The revision comes amid rising concern about health equity and racial bias within the U.S. health care system, and is part of a broader trend toward removing race from a variety of clinical algorithms.
“We should not be using race to inform whether someone gets a treatment or doesn’t get a treatment,” said Dr. Sadiya Khan, a preventive cardiologist at Northwestern University Feinberg School of Medicine, who chaired the statement writing committee for the American Heart Association.
The statement was published Friday in the association’s journal, Circulation. An online calculator using the new algorithm, called PREVENT, is still in development.
“Race is a social construct,” Khan said, adding that including race in clinical equations “can cause significant harm by implying that it is a biological predictor.”
That doesn’t mean that Black Americans are not at higher risk of dying of cardiovascular disease than White Americans, she said. They are, and life expectancy of Black Americans is shorter as well, she added.
But race has been used in algorithms as a stand-in for a range of factors that are working against Black Americans, Khan said. It’s not clear to scientists what all of those risks are. If they were better understood, “we could address them and work to modify them,” she said.
The heart-risk assessment has been improved in several other significant ways. It can be used by people as young as 30, unlike the earlier algorithm, which was only valid for those 40 and over, and estimates the 10-year and 30-year total cardiovascular risk.
The assessment has been redesigned, for the first time, to estimate an individual’s risk of developing heart failure, not just heart attack and stroke. That is important because heart failure has been on the rise in recent years with the aging of the population and the high prevalence of obesity. The condition can lead to a severe deterioration in quality of life.
Also for the first time, the new calculator takes kidney function into account when predicting risk, as kidney disease puts people at higher risk of heart disease, heart attacks, heart failure and stroke.

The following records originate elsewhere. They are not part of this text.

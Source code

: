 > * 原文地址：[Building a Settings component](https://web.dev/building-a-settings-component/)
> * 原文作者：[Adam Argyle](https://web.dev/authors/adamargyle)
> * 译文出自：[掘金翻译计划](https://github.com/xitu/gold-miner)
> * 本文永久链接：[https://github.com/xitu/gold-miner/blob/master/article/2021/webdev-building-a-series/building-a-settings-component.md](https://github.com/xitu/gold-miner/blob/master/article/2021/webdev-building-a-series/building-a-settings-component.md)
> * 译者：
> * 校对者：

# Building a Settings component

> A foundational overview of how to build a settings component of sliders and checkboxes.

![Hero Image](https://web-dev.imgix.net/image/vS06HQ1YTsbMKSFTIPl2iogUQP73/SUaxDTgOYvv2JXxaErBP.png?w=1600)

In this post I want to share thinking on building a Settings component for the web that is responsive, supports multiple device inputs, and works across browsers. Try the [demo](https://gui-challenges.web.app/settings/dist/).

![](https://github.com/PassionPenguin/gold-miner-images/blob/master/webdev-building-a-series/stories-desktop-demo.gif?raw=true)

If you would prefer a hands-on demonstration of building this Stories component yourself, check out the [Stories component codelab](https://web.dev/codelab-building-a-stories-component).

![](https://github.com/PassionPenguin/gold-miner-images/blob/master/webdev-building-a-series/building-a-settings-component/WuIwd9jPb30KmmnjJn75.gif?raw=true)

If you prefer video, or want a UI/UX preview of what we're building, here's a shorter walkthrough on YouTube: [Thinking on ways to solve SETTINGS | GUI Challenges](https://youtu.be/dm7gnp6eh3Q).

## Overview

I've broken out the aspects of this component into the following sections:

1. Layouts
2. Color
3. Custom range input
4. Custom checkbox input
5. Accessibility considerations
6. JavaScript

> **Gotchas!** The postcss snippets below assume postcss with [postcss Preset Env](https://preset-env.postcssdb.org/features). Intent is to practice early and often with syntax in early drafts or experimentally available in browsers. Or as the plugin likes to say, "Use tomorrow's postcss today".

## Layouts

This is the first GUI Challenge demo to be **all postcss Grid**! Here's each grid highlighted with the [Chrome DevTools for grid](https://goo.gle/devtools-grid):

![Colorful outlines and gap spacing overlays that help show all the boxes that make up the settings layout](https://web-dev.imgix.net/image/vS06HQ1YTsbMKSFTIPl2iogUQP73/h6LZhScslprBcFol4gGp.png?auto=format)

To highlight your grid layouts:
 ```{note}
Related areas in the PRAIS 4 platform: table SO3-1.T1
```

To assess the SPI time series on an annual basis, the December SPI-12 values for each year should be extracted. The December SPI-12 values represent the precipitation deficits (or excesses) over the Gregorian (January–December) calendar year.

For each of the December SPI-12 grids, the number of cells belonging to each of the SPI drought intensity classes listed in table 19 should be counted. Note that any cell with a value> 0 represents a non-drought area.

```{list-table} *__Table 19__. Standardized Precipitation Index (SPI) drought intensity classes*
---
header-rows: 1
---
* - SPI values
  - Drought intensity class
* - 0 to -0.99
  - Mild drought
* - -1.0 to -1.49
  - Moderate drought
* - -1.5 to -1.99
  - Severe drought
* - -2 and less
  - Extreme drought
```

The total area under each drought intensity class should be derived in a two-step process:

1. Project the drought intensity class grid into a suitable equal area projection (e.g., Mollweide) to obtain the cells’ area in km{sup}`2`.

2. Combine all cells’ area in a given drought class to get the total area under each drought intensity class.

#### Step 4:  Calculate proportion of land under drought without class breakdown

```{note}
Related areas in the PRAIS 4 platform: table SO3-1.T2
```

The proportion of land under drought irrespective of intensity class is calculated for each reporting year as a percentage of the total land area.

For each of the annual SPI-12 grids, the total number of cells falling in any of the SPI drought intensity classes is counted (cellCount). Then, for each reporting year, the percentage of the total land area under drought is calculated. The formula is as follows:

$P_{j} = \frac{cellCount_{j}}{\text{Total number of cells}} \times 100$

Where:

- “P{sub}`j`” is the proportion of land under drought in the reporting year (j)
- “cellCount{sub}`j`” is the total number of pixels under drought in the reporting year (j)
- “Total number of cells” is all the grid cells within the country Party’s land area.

In recent years, there has been growing recognition of the strong connection between cardiovascular disease, kidney disease and metabolic disease (which includes Type 2 diabetes and obesity). Last month, scientific advisers to the association defined a new disorder called cardiovascular-kidney-metabolic syndrome.
“CKM is associated with significantly premature mortality, mostly from cardiovascular disease,” said Dr. Chiadi Ndumele, a cardiologist at Johns Hopkins Medicine who was also an author of the new scientific statement.
The new equation also has options for including a measure of blood sugar control, called hemoglobin A1C, in people with Type 2 diabetes, and for incorporating a factor called the Social Deprivation Index, which includes poverty, unemployment, education and other factors.
The changes are “great news,” said Dr. David Jones, a psychiatrist and professor of the history of medicine at Harvard, who wrote a paper about the use of race in myriad medical decision-making algorithms that was published in the New England Journal of Medicine in 2020.
The paper described how race has been used in a broad array of clinical algorithms relied upon to make medical judgments about conditions as diverse as urinary tract infections, vaginal birth after cesarean sections, breast cancer, lung function and kidney function.
“It’s been hugely gratifying to see how medical thinking has shifted about this issue over the past three to five years,” Jones said.